We detached this subthread from https://news.ycombinator.com/item?id=12654930 and marked it off-topic.

dragonwriter · on Oct 6, 2016

> UTF-8 code units space is quite limited by single byte - 0...255

Yes, but no one said "UTF-8 code units space", and its pretty clearly that the "UTF-8 space" intended was the full space representable in UTF-8, not the space representable in a single UTF-8 code unit, so this is not only pedantic, but also a non-sequitur.

GauntletWizard · on Oct 6, 2016

Not true at all. Per the wiki article[1], "UTF-8 is a character encoding capable of encoding all possible characters, or code points, defined by Unicode"

It's a variable-length encoding, and just so happens to correspond to ASCII for the first 127 characters. But if the leading bit of the byte is 1, it indicates that it's part of a multi-byte glyph.
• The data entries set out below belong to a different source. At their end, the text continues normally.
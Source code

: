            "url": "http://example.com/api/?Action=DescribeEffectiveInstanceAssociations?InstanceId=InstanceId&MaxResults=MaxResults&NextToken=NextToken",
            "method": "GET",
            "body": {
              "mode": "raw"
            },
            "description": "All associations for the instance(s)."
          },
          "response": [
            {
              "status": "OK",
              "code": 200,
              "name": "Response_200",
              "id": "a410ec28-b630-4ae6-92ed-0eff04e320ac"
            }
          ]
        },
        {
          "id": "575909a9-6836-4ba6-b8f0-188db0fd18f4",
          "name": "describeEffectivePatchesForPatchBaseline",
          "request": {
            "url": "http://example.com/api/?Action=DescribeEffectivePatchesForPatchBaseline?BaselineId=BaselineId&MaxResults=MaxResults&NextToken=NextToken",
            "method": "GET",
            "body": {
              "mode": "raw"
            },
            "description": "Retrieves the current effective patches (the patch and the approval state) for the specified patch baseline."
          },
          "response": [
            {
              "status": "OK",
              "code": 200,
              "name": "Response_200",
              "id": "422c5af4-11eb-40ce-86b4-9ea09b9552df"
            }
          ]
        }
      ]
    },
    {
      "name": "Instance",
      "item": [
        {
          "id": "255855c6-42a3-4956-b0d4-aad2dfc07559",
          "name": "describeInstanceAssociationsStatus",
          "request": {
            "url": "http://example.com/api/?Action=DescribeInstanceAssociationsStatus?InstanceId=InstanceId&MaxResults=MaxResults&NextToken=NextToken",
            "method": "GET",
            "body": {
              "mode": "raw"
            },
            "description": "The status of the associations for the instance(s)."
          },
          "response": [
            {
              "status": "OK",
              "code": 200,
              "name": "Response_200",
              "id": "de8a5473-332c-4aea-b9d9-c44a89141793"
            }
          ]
With the encoding, you can represent the entirety of the unicode space - The latter bytes start with 10 to indicate they're middle parts of the glyph, while the first byte uses 11 and continues to indicate how many bytes long the glpyh is.

[1]https://en.wikipedia.org/wiki/UTF-8

c-smile · on Oct 6, 2016

Depends on what "space" means...

As of utf-8 encoding... It is a variable encoding that is capable to encode any 32-bit number: from 0 to 0xFFFFFFFF. Not just current set of 21-bit unicode code points.
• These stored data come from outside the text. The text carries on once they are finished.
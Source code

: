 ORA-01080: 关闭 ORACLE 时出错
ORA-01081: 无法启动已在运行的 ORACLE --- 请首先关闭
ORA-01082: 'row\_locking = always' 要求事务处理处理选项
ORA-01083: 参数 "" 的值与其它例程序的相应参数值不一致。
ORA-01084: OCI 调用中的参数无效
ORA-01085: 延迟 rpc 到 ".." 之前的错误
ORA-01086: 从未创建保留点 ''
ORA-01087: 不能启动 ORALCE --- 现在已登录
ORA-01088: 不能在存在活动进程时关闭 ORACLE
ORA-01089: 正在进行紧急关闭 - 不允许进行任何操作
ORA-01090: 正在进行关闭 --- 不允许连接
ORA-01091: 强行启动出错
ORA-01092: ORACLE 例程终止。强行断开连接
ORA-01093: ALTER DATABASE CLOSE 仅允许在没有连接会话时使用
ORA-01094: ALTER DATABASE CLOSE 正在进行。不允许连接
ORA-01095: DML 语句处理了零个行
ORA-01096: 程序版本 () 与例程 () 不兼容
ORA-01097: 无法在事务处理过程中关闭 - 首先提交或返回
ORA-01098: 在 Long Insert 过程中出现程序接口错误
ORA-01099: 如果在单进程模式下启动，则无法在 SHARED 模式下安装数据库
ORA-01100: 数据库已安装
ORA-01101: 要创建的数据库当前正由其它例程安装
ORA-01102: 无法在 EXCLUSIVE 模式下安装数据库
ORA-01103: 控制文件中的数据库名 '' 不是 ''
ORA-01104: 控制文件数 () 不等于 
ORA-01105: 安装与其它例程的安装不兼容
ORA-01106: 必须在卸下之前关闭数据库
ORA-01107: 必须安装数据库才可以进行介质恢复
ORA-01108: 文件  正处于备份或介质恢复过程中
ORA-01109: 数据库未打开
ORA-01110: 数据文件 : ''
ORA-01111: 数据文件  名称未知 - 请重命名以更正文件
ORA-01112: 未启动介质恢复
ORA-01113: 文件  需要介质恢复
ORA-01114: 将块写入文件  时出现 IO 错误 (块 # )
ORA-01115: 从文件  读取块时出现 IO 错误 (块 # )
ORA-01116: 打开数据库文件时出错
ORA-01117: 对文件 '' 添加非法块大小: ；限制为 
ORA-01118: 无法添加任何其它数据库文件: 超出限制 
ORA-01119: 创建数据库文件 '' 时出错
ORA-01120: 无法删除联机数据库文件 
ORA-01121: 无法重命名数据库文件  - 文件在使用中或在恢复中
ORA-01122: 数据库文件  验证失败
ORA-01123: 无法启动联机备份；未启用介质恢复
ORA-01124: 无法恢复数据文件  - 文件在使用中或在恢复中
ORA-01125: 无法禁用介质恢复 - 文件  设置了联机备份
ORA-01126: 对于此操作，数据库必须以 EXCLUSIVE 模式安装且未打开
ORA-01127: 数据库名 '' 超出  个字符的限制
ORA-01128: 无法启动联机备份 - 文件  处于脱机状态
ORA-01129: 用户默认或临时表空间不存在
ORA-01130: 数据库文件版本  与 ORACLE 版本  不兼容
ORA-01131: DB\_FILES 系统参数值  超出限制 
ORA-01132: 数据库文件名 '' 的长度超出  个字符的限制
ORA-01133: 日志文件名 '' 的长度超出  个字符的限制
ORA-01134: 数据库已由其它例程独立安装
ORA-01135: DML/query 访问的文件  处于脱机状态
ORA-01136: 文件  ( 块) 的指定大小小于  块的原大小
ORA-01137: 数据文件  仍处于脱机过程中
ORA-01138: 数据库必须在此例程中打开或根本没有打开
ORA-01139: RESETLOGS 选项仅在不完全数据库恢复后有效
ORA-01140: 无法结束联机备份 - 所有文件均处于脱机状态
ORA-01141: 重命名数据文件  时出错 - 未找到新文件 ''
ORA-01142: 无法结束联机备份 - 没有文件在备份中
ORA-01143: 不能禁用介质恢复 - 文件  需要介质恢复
As of "... indicates that it's part of a multi-byte glyph." You are mixing completely different entities here. Unicode has nothing with glyphs.
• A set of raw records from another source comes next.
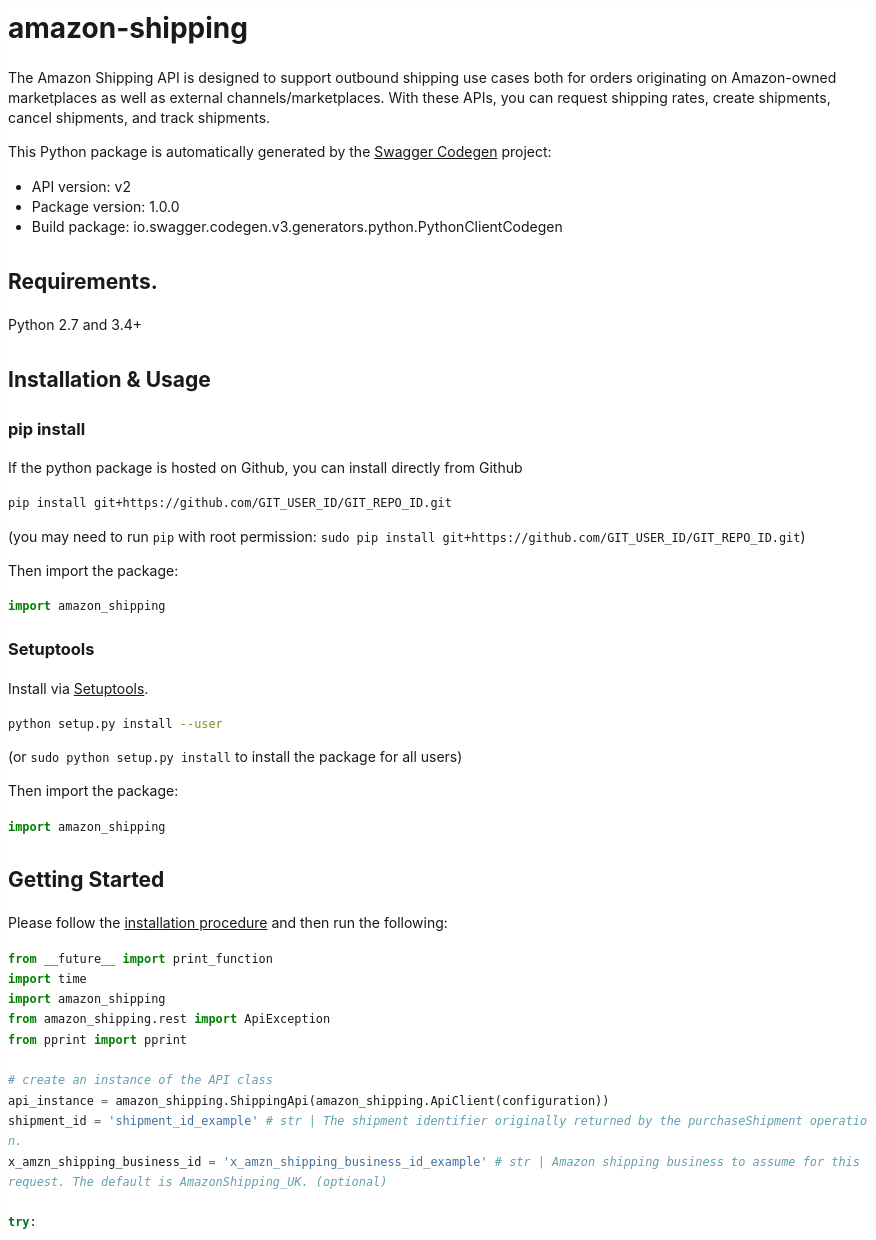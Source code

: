 # amazon-shipping
The Amazon Shipping API is designed to support outbound shipping use cases both for orders originating on Amazon-owned marketplaces as well as external channels/marketplaces. With these APIs, you can request shipping rates, create shipments, cancel shipments, and track shipments.

This Python package is automatically generated by the [Swagger Codegen](https://github.com/swagger-api/swagger-codegen) project:

- API version: v2
- Package version: 1.0.0
- Build package: io.swagger.codegen.v3.generators.python.PythonClientCodegen

## Requirements.

Python 2.7 and 3.4+

## Installation & Usage
### pip install

If the python package is hosted on Github, you can install directly from Github

```sh
pip install git+https://github.com/GIT_USER_ID/GIT_REPO_ID.git
```
(you may need to run `pip` with root permission: `sudo pip install git+https://github.com/GIT_USER_ID/GIT_REPO_ID.git`)

Then import the package:
```python
import amazon_shipping 
```

### Setuptools

Install via [Setuptools](http://pypi.python.org/pypi/setuptools).

```sh
python setup.py install --user
```
(or `sudo python setup.py install` to install the package for all users)

Then import the package:
```python
import amazon_shipping
```

## Getting Started

Please follow the [installation procedure](#installation--usage) and then run the following:

```python
from __future__ import print_function
import time
import amazon_shipping
from amazon_shipping.rest import ApiException
from pprint import pprint

# create an instance of the API class
api_instance = amazon_shipping.ShippingApi(amazon_shipping.ApiClient(configuration))
shipment_id = 'shipment_id_example' # str | The shipment identifier originally returned by the purchaseShipment operation.
x_amzn_shipping_business_id = 'x_amzn_shipping_business_id_example' # str | Amazon shipping business to assume for this request. The default is AmazonShipping_UK. (optional)

try:
```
Glyph is an atomic component (image) of internal font structure. Single character (unicode code point here) can be composed on screen from multiple glyphs.

wolf550e · on Oct 6, 2016

> As of utf-8 encoding... It is a variable encoding that is capable to encode any 32-bit number: from 0 to 0xFFFFFFFF. Not just current set of 21-bit unicode code points.

You're thinking of an older version of UTF-8 which allowed sequences of up to 6 bytes to be used to encode a single code point. UTF-8 is now defined to not allow code point values above 0x10FFFF and not allow code point values between 0xD800 to 0xDFFF (inclusive) to allow only the same values as possible in UTF-16.

https://en.wikipedia.org/wiki/UTF-8#Invalid_byte_sequences

https://tools.ietf.org/html/rfc3629

Dylan16807 · on Oct 8, 2016

Actually the UTF-8 format maxes out at 31 bits.

consto · on Oct 6, 2016

You are aware that UTF-8 is a variable width encoding, and not limited to ASCII, right?

wolf550e · on Oct 6, 2016

"code unit" is not "code point". "code unit" for utf-8 is 1 octet. "code unit" for utf-16 is a 16bit value. Both utf-8 and utf-16 can represent the entire space of unicode code points by using multiple code units to represent a single code point.